* [Task goal]: Every line of the records below from the line with "XxlRocInvokerFactory, XxlRpcRequest, XxlRpcInvokeCallback" up to and including the line with "ApplicationContextAware InitializingBean DisposableBean" must be reproduced exactly, and no line outside that range.
- Opening Delimiter -
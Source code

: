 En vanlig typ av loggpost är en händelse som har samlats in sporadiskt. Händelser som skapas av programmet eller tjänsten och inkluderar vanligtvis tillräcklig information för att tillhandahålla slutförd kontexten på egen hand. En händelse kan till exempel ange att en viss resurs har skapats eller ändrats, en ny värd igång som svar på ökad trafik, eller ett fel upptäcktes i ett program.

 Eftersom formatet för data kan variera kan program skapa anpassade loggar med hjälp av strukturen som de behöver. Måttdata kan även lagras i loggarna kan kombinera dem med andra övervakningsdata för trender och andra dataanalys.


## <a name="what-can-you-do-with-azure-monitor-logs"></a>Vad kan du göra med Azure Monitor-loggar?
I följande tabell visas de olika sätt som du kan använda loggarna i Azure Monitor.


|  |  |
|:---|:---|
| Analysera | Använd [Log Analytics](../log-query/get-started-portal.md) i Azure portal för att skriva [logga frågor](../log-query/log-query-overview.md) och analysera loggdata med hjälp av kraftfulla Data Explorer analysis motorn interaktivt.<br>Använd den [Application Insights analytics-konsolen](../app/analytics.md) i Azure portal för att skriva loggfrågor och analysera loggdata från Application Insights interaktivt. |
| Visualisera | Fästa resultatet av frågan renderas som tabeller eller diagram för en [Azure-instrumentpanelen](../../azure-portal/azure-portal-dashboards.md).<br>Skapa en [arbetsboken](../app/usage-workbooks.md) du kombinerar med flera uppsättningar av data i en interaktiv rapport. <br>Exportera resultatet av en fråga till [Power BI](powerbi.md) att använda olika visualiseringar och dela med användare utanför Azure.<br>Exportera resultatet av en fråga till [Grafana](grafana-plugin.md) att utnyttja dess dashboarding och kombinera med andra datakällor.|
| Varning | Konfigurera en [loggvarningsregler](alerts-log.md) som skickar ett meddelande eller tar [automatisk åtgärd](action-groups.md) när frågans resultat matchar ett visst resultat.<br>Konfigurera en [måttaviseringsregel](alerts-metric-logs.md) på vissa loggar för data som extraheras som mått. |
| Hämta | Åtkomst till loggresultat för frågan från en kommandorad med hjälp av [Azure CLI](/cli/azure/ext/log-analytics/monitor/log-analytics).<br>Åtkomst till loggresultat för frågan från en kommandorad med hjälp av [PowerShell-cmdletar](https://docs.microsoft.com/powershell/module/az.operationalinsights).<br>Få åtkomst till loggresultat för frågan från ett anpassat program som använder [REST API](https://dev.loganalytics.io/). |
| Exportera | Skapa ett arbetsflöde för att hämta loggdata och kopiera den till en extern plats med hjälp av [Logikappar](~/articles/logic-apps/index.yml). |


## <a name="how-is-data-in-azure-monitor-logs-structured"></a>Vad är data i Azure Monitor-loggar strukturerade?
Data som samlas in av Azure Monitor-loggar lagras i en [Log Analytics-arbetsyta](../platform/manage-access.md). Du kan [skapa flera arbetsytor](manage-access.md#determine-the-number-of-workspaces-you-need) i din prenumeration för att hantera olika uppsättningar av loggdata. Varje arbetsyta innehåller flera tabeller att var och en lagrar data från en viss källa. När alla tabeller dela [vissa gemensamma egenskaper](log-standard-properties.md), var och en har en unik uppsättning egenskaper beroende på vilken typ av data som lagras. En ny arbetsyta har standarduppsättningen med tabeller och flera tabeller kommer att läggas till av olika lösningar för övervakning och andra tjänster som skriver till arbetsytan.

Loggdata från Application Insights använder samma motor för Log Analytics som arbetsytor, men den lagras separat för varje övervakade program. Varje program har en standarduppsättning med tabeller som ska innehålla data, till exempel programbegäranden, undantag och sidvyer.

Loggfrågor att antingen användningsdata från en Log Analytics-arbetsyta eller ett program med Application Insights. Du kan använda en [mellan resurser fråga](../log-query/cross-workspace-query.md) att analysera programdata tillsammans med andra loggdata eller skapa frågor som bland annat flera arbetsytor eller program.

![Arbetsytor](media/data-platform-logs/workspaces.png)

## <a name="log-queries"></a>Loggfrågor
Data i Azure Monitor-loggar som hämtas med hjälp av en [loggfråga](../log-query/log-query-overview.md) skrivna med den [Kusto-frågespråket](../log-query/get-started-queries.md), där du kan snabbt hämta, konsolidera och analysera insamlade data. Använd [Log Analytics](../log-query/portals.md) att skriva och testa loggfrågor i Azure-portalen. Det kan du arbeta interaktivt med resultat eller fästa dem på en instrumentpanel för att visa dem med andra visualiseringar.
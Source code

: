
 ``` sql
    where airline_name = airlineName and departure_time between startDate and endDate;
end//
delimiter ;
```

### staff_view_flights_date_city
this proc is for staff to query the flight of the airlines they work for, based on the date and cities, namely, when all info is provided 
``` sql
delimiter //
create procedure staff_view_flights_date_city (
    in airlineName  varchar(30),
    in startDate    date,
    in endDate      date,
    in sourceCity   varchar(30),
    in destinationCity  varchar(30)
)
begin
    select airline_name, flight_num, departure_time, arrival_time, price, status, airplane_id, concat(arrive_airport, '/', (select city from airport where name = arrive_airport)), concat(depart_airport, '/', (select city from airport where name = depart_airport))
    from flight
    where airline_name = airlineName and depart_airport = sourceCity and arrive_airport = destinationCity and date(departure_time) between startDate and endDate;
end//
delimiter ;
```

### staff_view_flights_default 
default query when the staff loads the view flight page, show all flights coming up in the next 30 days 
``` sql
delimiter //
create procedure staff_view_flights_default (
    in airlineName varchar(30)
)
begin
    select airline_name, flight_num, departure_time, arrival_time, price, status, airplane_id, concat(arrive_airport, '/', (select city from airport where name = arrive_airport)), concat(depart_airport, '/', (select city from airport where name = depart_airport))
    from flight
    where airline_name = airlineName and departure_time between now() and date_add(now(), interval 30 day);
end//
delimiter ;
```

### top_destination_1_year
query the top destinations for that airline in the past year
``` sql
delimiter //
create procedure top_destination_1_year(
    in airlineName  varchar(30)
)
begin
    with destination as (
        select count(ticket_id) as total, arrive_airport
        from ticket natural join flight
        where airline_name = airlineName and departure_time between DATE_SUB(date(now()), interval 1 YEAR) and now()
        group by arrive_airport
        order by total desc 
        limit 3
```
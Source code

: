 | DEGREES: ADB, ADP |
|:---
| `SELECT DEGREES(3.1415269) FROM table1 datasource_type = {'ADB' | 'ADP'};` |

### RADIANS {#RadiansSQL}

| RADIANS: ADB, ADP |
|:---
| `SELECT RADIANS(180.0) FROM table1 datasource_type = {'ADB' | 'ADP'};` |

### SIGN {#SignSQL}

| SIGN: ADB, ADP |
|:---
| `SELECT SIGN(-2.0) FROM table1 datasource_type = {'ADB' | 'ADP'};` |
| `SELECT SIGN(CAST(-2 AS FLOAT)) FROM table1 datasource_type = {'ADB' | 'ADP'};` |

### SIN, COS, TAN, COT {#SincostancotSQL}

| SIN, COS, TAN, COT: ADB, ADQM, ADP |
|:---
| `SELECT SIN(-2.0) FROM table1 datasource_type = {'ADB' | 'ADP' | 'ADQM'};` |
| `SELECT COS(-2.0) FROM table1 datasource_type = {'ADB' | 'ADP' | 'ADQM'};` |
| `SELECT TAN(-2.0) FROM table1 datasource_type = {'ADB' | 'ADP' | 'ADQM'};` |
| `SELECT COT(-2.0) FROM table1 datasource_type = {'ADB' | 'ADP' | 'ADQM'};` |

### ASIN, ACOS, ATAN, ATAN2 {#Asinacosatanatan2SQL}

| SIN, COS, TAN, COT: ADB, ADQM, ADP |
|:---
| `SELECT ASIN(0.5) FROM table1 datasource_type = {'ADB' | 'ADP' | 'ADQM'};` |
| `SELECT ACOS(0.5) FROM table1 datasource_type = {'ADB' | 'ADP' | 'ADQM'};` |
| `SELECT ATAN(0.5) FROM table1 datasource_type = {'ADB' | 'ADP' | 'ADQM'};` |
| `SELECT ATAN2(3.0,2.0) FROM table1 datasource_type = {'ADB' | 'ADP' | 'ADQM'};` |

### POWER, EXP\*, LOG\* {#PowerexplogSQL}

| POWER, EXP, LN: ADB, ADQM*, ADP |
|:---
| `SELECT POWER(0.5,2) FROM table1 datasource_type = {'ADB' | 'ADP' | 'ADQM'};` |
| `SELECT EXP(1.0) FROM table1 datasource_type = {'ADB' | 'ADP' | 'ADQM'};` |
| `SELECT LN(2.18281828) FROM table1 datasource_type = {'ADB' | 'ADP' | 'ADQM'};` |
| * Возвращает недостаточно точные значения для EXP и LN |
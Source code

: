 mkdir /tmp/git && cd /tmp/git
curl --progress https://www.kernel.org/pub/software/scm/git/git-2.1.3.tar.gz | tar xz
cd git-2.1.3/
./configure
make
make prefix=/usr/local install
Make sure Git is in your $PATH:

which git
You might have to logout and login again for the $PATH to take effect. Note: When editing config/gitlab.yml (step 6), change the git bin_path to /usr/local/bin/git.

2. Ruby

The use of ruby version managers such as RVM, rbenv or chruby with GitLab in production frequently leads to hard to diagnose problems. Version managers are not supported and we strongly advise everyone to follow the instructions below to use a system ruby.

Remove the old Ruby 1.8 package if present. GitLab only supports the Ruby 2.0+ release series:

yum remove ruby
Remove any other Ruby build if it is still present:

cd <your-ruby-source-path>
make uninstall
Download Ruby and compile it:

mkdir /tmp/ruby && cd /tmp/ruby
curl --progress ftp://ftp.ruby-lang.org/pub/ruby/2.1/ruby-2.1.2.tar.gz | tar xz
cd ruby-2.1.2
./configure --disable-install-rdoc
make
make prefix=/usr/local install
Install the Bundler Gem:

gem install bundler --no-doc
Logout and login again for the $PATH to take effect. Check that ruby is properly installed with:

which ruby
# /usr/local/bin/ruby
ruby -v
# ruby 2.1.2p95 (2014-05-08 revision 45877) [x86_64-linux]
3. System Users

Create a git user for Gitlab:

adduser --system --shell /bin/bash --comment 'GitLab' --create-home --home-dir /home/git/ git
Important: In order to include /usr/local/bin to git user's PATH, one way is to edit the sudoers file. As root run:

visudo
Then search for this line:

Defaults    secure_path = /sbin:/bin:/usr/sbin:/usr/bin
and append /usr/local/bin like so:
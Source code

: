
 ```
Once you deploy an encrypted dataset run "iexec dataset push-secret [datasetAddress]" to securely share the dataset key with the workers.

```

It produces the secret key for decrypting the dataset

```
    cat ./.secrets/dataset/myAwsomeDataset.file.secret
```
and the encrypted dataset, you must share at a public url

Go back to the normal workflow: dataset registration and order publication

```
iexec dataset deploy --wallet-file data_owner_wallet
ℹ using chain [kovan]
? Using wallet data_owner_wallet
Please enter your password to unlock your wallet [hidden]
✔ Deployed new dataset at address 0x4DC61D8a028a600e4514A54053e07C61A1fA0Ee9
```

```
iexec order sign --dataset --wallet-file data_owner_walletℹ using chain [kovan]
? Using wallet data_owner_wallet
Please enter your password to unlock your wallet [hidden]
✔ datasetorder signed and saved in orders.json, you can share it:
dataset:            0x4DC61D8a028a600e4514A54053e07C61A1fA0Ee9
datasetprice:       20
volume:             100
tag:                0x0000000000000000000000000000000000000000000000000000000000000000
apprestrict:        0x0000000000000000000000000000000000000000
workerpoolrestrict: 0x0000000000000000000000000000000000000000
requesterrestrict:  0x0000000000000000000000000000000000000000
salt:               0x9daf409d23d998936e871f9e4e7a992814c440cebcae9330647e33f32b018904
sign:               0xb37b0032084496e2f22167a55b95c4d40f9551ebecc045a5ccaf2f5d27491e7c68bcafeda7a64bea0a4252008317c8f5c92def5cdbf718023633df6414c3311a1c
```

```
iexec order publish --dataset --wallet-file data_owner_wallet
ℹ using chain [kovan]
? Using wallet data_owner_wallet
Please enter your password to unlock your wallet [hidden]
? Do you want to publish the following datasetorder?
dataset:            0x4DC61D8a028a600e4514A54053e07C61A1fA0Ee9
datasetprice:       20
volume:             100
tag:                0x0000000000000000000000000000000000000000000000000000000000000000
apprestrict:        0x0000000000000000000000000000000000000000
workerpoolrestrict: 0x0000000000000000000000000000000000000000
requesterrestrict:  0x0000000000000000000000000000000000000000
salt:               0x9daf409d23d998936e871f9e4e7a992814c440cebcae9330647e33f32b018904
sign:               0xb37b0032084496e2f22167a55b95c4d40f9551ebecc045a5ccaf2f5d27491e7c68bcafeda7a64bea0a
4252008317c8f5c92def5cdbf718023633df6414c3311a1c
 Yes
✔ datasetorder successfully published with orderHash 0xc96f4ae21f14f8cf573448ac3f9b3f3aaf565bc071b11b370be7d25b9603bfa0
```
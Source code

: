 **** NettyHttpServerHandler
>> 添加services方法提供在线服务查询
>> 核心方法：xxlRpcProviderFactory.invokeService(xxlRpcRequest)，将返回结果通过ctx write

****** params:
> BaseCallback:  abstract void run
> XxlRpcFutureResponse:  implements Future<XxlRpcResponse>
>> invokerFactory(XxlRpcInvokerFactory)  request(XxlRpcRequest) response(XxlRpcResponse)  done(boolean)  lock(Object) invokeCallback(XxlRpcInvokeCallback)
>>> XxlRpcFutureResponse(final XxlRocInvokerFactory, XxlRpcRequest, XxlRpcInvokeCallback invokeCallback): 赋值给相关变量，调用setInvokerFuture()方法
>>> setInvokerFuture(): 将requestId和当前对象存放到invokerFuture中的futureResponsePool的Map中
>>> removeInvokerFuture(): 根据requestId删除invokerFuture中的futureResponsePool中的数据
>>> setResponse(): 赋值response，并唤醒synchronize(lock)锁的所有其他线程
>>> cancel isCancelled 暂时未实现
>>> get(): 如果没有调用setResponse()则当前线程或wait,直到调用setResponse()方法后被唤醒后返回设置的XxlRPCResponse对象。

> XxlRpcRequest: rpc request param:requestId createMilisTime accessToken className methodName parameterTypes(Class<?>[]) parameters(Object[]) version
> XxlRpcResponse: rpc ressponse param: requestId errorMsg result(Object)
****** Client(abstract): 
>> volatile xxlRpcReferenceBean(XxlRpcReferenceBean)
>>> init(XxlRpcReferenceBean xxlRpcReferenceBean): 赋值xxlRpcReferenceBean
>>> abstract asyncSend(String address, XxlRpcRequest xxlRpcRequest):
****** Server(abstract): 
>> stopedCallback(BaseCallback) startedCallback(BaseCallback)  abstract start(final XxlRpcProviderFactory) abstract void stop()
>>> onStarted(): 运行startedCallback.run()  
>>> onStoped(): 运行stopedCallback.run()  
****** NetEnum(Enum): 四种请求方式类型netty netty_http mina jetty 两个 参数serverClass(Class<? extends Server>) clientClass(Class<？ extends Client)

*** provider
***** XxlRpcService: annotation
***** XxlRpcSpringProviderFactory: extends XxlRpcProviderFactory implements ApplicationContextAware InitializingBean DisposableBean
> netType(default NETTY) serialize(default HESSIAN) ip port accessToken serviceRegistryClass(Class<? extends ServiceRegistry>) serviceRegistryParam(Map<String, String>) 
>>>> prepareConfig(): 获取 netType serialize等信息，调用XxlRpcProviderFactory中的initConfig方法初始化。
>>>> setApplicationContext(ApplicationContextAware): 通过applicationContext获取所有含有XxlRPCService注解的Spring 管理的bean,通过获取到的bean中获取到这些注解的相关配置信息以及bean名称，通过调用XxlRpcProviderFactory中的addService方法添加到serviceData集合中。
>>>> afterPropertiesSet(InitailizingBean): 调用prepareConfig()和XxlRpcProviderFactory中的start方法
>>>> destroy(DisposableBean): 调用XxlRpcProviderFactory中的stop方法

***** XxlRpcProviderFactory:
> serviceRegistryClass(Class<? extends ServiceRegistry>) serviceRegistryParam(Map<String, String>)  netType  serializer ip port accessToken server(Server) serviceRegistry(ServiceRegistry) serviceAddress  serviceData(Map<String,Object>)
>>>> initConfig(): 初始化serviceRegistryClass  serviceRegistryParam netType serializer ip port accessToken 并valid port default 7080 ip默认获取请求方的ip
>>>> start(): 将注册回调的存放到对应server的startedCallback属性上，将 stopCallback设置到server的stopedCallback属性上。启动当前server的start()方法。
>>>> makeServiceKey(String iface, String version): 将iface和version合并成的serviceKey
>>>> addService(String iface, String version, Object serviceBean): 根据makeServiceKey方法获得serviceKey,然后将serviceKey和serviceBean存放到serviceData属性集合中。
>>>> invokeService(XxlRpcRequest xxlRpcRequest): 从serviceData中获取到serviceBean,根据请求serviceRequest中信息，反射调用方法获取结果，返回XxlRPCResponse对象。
- Closing Delimiter -
* [Answer box]:
>>> XxlRpcFutureResponse(final XxlRocInvokerFactory, XxlRpcRequest, XxlRpcInvokeCallback invokeCallback): 赋值给相关变量，调用setInvokerFuture()方法
>>> setInvokerFuture(): 将requestId和当前对象存放到invokerFuture中的futureResponsePool的Map中
>>> removeInvokerFuture(): 根据requestId删除invokerFuture中的futureResponsePool中的数据
>>> setResponse(): 赋值response，并唤醒synchronize(lock)锁的所有其他线程
>>> cancel isCancelled 暂时未实现
>>> get(): 如果没有调用setResponse()则当前线程或wait,直到调用setResponse()方法后被唤醒后返回设置的XxlRPCResponse对象。

> XxlRpcRequest: rpc request param:requestId createMilisTime accessToken className methodName parameterTypes(Class<?>[]) parameters(Object[]) version
> XxlRpcResponse: rpc ressponse param: requestId errorMsg result(Object)
****** Client(abstract): 
>> volatile xxlRpcReferenceBean(XxlRpcReferenceBean)
>>> init(XxlRpcReferenceBean xxlRpcReferenceBean): 赋值xxlRpcReferenceBean
>>> abstract asyncSend(String address, XxlRpcRequest xxlRpcRequest):
****** Server(abstract): 
>> stopedCallback(BaseCallback) startedCallback(BaseCallback)  abstract start(final XxlRpcProviderFactory) abstract void stop()
>>> onStarted(): 运行startedCallback.run()  
>>> onStoped(): 运行stopedCallback.run()  
****** NetEnum(Enum): 四种请求方式类型netty netty_http mina jetty 两个 参数serverClass(Class<? extends Server>) clientClass(Class<？ extends Client)

*** provider
***** XxlRpcService: annotation
***** XxlRpcSpringProviderFactory: extends XxlRpcProviderFactory implements ApplicationContextAware InitializingBean DisposableBean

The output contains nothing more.